Slurm clusters (:mod:`fluiddyn.clusters.slurm`)
===============================================

Provides:

.. autoclass:: ClusterSlurm
   :members:

"""

import os
import subprocess
import sys
from subprocess import PIPE
from warnings import warn

from .local import ClusterLocal



[docs]
class ClusterSlurm(ClusterLocal):
    """Base class for clusters with SLURM job scheduler."""

    _doc_commands = """
Useful commands
---------------

sbatch
squeue -u $USER
squeue --format="%.12i %.9P %.25j %.8u %.8T %.10M %.6D %R" -u $USER
scancel
scontrol hold
scontrol release
scontrol show <jobid>
scontrol update jobid=<jobid> TimeLimit=1-00:00:00
tail -f logfile.txt"""
    name_cluster = ""  #: Name of cluster used in :meth:`check_name_cluster`
    nb_cores_per_node = 32  #: Number of cores per node
    default_project = None  #: Default project allocation
    cmd_run = "srun"  #: Command to launch executable
    cmd_run_interactive = None  #: Interactive command to launch exectuable
    cmd_launch = "sbatch"  #: Command to submit job script
    max_walltime = "23:59:59"  #: Maximum walltime allowed per job
    partition = None  #: Partition on the cluster
    dependency = None  #: Dependency option
    mem = None  #: Minimum amount of real memory allocation for the job
    account = None  #: Name of the project for jobs' submission (mandatory on some clusters)
    exclusive = False  #: Reserve nodes when submitting jobs

    def __init__(self, check_scheduler=True, **kwargs):
        self.commands_unsetting_env = []
        super().__init__(check_scheduler, **kwargs)


[docs]
    def check_slurm(self):
        """Check if this script is run on a frontal with slurm installed."""
        try:
            subprocess.check_call(["sbatch", "--version"], stdout=PIPE)
            slurm_installed = True
        except OSError:
            slurm_installed = False

        if not slurm_installed:
            raise ValueError(
                "This script should be run on a cluster with slurm installed."
            )



[docs]
    def check_name_cluster(self, env="HOSTNAME"):
        """Check if :attr:`name_cluster` matches the environment variable."""

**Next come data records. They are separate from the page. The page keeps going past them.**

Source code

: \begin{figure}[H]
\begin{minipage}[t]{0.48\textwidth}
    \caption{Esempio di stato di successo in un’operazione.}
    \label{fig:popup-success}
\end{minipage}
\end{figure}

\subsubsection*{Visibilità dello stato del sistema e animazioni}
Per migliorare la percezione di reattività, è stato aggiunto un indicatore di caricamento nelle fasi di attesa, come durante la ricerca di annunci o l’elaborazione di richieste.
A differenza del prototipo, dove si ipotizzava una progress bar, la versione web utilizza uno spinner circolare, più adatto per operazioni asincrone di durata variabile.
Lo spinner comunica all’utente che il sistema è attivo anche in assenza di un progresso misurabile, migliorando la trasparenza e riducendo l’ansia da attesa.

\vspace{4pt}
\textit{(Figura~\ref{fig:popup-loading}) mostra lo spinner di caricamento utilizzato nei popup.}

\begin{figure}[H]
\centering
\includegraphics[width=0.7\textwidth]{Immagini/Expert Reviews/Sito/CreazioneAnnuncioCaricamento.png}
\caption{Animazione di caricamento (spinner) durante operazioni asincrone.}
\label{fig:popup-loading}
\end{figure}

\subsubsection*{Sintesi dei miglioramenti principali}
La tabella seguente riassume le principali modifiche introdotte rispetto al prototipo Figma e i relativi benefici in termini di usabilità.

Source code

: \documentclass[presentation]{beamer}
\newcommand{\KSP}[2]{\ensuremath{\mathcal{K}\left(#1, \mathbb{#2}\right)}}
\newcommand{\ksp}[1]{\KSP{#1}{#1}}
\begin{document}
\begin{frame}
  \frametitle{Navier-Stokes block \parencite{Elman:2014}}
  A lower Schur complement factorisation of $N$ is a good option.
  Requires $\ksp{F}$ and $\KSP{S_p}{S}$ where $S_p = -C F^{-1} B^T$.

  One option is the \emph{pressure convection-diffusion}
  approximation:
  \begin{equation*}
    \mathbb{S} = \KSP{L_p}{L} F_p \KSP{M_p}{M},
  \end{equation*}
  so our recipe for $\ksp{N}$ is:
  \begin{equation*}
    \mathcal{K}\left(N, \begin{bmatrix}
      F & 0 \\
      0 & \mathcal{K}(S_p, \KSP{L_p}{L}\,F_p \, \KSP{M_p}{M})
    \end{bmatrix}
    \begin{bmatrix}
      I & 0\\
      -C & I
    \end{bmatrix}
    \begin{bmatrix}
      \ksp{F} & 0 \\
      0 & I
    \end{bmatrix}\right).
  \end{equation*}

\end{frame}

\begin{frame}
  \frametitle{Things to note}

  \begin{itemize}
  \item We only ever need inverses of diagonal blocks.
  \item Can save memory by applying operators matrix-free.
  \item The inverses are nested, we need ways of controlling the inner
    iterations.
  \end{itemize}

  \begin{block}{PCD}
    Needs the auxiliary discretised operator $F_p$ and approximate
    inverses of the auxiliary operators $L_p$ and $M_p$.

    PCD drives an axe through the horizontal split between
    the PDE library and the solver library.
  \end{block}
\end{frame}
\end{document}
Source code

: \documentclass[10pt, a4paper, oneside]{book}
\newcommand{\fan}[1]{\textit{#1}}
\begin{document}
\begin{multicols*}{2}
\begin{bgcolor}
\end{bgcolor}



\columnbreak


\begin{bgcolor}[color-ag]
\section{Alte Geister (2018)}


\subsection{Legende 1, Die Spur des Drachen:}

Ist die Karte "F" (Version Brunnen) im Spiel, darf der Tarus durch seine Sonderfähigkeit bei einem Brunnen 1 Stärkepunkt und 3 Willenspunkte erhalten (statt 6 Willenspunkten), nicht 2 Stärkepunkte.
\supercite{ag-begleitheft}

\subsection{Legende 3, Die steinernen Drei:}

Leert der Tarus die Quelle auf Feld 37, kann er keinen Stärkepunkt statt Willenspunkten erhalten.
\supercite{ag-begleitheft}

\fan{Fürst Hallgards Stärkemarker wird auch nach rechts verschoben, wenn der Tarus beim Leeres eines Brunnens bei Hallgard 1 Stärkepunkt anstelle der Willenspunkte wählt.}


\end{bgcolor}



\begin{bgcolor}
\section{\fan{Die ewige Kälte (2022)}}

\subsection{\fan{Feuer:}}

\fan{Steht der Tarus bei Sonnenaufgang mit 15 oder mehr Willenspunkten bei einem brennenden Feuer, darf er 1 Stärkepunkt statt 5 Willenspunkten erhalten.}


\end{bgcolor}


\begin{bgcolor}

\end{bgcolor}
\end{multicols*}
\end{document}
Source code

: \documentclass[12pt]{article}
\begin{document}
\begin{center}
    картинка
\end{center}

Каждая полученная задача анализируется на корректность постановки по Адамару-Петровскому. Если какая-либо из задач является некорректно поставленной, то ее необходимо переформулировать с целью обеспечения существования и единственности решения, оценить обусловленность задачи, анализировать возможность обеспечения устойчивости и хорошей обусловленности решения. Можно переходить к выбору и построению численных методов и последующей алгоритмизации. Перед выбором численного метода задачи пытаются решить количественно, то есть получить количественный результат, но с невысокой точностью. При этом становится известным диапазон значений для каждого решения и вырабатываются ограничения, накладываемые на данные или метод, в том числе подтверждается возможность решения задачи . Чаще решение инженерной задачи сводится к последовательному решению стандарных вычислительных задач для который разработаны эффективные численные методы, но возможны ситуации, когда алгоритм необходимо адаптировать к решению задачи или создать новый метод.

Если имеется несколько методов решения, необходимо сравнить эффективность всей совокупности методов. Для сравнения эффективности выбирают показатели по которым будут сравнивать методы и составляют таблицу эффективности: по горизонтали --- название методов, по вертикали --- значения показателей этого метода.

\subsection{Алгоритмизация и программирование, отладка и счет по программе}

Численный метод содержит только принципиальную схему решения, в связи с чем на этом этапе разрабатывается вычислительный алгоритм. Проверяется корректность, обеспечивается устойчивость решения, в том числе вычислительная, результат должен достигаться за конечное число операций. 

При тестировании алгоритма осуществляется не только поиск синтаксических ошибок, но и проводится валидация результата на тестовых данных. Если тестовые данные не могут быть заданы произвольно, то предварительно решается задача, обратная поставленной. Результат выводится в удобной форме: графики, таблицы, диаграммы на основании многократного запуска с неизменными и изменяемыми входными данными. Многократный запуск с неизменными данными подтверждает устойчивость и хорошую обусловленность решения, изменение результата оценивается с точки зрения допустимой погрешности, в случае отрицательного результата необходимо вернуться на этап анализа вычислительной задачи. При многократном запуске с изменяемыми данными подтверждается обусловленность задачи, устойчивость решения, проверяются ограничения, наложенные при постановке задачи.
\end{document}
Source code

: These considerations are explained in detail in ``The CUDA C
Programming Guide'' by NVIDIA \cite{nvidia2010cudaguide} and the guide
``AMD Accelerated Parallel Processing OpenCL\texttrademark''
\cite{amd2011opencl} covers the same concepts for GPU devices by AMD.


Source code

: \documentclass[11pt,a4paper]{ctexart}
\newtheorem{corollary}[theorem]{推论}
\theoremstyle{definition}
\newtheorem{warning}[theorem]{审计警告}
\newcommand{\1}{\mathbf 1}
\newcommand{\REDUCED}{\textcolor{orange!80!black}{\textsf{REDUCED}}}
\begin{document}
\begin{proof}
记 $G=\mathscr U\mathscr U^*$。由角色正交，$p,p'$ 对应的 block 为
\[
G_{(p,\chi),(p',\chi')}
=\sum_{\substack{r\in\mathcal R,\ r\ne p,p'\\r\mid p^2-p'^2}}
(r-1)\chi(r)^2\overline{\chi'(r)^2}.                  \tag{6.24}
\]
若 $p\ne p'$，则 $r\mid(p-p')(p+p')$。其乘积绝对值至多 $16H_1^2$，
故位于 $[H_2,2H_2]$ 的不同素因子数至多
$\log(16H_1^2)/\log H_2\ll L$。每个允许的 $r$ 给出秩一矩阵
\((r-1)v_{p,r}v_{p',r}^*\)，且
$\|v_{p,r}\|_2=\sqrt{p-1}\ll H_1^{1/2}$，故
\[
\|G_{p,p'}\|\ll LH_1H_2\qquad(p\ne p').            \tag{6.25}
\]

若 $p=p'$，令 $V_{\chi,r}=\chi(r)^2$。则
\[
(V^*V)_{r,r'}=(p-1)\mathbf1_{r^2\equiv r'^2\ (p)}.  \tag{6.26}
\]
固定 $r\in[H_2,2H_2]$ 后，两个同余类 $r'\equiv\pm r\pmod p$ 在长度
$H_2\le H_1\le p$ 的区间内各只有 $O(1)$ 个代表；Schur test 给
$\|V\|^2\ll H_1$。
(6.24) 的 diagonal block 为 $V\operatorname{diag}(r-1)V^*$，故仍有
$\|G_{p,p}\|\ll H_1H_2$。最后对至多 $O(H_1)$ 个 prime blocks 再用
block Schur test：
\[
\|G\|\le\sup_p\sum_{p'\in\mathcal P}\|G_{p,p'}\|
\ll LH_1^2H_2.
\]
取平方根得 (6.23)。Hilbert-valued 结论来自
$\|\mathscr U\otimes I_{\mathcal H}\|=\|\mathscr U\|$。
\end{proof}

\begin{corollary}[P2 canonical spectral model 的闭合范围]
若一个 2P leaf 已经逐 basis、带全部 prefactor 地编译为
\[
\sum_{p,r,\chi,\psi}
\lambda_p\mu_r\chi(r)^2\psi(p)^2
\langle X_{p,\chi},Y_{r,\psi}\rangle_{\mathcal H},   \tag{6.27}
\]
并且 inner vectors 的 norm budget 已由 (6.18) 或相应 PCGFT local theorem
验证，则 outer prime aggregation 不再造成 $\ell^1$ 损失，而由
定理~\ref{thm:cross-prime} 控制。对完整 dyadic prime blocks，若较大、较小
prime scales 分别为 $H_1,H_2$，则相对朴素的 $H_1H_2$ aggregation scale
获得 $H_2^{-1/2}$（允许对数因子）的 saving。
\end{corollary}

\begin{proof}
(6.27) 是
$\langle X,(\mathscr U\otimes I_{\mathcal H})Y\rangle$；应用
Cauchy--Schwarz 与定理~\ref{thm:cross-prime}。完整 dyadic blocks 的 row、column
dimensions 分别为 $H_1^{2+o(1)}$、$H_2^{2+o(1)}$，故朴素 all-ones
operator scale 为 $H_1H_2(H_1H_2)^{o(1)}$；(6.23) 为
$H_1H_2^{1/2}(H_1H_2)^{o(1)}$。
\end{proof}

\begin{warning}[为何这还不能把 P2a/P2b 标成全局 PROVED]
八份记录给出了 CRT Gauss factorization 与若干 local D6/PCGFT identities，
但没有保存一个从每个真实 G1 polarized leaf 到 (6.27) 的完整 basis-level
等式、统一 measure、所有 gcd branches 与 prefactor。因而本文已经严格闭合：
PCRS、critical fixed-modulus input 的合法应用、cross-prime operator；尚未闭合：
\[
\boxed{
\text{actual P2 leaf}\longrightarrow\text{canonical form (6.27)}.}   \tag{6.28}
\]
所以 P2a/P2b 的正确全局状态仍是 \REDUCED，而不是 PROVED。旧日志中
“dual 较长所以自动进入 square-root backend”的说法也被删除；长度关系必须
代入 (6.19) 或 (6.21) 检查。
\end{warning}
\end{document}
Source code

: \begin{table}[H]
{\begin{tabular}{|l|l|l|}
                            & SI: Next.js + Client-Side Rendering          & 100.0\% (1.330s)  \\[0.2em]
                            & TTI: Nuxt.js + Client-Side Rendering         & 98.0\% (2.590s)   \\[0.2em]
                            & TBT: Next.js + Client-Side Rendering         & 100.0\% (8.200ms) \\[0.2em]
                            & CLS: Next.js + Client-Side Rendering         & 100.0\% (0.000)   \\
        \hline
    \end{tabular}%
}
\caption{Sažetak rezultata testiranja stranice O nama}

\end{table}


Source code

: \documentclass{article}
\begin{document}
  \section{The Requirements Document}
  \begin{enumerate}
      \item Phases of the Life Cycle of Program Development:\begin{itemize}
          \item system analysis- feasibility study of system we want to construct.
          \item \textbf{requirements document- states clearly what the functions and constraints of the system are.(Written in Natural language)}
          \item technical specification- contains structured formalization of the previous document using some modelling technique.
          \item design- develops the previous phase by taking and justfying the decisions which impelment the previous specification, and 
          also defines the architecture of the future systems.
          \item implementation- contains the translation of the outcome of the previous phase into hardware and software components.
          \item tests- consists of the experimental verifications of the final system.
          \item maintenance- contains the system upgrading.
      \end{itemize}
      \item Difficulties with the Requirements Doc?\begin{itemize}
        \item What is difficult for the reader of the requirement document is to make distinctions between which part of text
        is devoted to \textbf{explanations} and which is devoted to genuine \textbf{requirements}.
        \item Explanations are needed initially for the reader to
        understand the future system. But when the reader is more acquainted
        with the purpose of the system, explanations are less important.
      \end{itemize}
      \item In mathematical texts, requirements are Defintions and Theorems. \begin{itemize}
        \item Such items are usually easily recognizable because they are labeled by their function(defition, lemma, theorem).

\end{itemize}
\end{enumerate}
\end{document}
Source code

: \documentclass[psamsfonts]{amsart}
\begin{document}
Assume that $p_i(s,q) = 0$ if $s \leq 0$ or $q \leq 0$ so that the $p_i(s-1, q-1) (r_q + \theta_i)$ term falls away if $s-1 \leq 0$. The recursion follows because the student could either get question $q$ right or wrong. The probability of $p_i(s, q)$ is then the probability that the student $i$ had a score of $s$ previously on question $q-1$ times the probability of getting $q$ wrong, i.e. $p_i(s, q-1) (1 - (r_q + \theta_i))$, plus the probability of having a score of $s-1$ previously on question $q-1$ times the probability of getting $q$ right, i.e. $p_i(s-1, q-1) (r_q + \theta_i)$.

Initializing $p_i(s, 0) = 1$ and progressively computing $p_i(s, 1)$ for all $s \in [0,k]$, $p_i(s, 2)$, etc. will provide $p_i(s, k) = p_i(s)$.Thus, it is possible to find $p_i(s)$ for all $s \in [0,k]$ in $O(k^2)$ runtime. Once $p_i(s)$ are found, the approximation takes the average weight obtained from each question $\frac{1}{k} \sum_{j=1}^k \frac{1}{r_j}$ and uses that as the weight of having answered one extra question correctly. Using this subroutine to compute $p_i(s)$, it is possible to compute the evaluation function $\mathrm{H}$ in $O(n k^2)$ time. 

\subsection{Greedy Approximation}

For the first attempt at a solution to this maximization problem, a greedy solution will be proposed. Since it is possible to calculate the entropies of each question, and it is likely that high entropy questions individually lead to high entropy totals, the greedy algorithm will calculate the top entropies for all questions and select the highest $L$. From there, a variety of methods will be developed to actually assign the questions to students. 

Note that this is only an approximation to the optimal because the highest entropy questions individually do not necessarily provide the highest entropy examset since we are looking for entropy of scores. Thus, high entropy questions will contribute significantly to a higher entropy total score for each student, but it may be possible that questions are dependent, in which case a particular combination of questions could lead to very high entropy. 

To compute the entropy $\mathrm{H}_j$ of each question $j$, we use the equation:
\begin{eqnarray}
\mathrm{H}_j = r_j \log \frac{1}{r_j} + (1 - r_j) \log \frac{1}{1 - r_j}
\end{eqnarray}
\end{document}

        if self.name_cluster not in os.getenv(env):
            raise ValueError(
                "Cluster name mismatch detected; expected " + self.name_cluster
            )



[docs]
    def submit_command(
        self,
        command,
        name_run="fluiddyn",
        nb_nodes=1,
        nb_cores_per_node=None,
        nb_tasks=None,
        nb_tasks_per_node=None,
        nb_cpus_per_task=None,
        walltime="23:59:58",
        project=None,
        nb_mpi_processes=None,
        omp_num_threads=1,
        nb_runs=1,
        path_launching_script=None,
        path_resume=None,
        retain_script=True,
        jobid=None,
        requeue=False,
        nb_switches=None,
        max_waittime=None,
        ask=True,
        bash=True,
        email=None,
        interactive=False,
        signal_num=12,
        signal_time=300,
        flexible_walltime=False,
        partition=None,
        dependency=None,
        mem=None,
        account=None,
        exclusive=exclusive,
        **kwargs,
    ):
        """Submit a command.

        Parameters
        ----------
        command : string
            Command which executes the run
        name_run : string
            Name of the run to be displayed in SLURM queue
        nb_nodes : integer
            Number of nodes
        nb_cores_per_node : integer
            Defaults to a maximum is fixed for a cluster, as set by self.nb_cores_per_node.
            Set as 1 for a serial job. Set as 0 to spread jobs across nodes
            (starts job faster, maybe slower).
        nb_tasks : integer
            Number of tasks. If not specified, computed as `nb_nodes * nb_cores_per_node`.
        nb_tasks_per_node : integer
            Number of tasks per node. If not specified, computed as `nb_cores_per_node`.
        nb_cpus_per_task : integer
            Number of cpus requested per task. Only set if the --cpus-per-task option is specified.
        walltime : string
            Minimum walltime for the job
        project : string
            Sets the allocation to run the job under
        nb_mpi_processes : integer
            Number of MPI processes. Defaults to None (no MPI).
            If ``"auto"``, computed as `nb_cores_per_node * nb_nodes`.
        omp_num_threads : integer
            Number of OpenMP threads
        nb_runs : integer
            Number of times to submit jobs (launch once using ``command`` and
            resume thereafter with ``path_resume`` script / command).
        path_launching_script: string
            Path of the SLURM jobscript
        path_resume : string
            Path of the script to resume a job, which takes one
            argument - the ``path_run`` parsed from the output.
        retain_script : boolean
            Retail or delete script after launching job
        jobid : integer
            Run under already allocated job
        requeue : boolean
            If set True, permit the job to be requeued.
        nb_switches : integer
            Max / Optimum switches
        max_waittime : string
            Max time to wait for optimum
        ask : boolean
            Ask for user input to submit the jobscript or not
        bash : boolean
            Submit jobscript via :func:`fluiddyn.io.query.call_bash` function
        email : string
            In case of failure notify to the specified email address
        interactive : boolean
            Use :attr:`cmd_run_interactive` instead of :attr:`cmd_run` inside the jobscript
        signal_num : int or False
        signal_time : int
            Send the signal ``signal_num`` `signal_time`` seconds before the end of the job.
        flexible_walltime : bool
            If true, submit a job as::

                sbatch --time-min=<walltime> --time=<max_walltime> ...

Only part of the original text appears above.